See that crazy picture up top? I received five tiny boxes each containing four 20cl samples of different Alsace wines. I also got to sign up for one-on-one tasting sessions with producers and while I was only successful at scheduling one of these (oh, Safari … oh, technology … don’t get me started), I’m here to drop some knowledge about the wine of this glorious region, because if you like white wines, you want to find yourself some wines from Alsace, stat!

First, let’s get oriented. I always like maps so I have some geographical context about where in the where these wines come from. As you can see, Alsace is in the far eastern part of France, sort of butting up against Germany.

It’s a cold climate region (hence the zingy acidity you get in the wines) that cuts a 60-mile path north-to-south. It’s smushed in between the Vosges Mountains to the west and the Rhine River to the east. The Vosges Mountains block the rain and make the region really sunny.

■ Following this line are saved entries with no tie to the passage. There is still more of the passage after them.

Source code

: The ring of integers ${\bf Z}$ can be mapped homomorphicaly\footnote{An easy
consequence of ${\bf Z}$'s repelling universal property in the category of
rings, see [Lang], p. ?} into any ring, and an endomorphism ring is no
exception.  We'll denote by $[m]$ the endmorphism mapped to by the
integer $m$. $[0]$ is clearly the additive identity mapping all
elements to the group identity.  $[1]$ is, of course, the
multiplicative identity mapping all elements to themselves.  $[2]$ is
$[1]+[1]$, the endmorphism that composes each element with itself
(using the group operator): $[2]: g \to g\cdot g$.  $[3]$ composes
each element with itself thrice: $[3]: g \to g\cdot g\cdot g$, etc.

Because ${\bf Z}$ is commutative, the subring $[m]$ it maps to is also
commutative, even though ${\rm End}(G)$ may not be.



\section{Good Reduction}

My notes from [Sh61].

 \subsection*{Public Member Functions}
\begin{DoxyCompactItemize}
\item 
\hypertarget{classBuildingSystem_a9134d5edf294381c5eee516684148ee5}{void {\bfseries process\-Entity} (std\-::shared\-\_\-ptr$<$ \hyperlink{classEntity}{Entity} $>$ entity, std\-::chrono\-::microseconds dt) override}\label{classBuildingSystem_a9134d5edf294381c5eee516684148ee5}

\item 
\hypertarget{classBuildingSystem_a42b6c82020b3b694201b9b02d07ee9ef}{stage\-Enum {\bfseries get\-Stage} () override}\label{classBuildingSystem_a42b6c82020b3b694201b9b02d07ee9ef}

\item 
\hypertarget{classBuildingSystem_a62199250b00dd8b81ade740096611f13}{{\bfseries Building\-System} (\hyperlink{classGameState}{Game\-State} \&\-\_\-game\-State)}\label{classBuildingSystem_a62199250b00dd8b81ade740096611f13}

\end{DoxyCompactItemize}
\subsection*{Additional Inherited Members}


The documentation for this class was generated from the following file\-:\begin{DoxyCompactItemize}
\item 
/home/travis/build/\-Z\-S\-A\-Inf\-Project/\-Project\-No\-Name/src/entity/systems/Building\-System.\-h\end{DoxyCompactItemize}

Let’s talk grapes. The big daddy is Riesling, followed by Gewurztraminer, Pinot Gris, Muscat and Pinot blanc.

Let’s talk appellations. There are three types: Alsace AOC is the beginning tier, then you move up to Alsace Grand Cru and then Crémant d’Alsace (bubbles!)

I’m gonna say that if you like Sauvignon Blanc (a high-acid white), Pinot Grigio (same, with different flavors), Chablis (unoaked Chardonnay from Bourgogne), you are going to love the white wines of Alsace.

Dry Riesling Rules!

I’ll say it: not all Riesling is sweet! Riesling – whether it is from Alsace (mmmmm, yummy), New York’s Finger Lakes region, far northern Michigan, Germany or anywhere else – can be gloriously dry and delicious!

Forever – literally – since dinosaur times – Riesling has suffered a perception problem and I’m gonna go ahead and blame Blue Nun. Who remembers this brand? Very sweet, very German Riesling that attained popularity in the U.S. in the 1970s, just when Americans were starting to discover and drink wines. And Americans came to associate Riesling with sweet. GET OVER THAT!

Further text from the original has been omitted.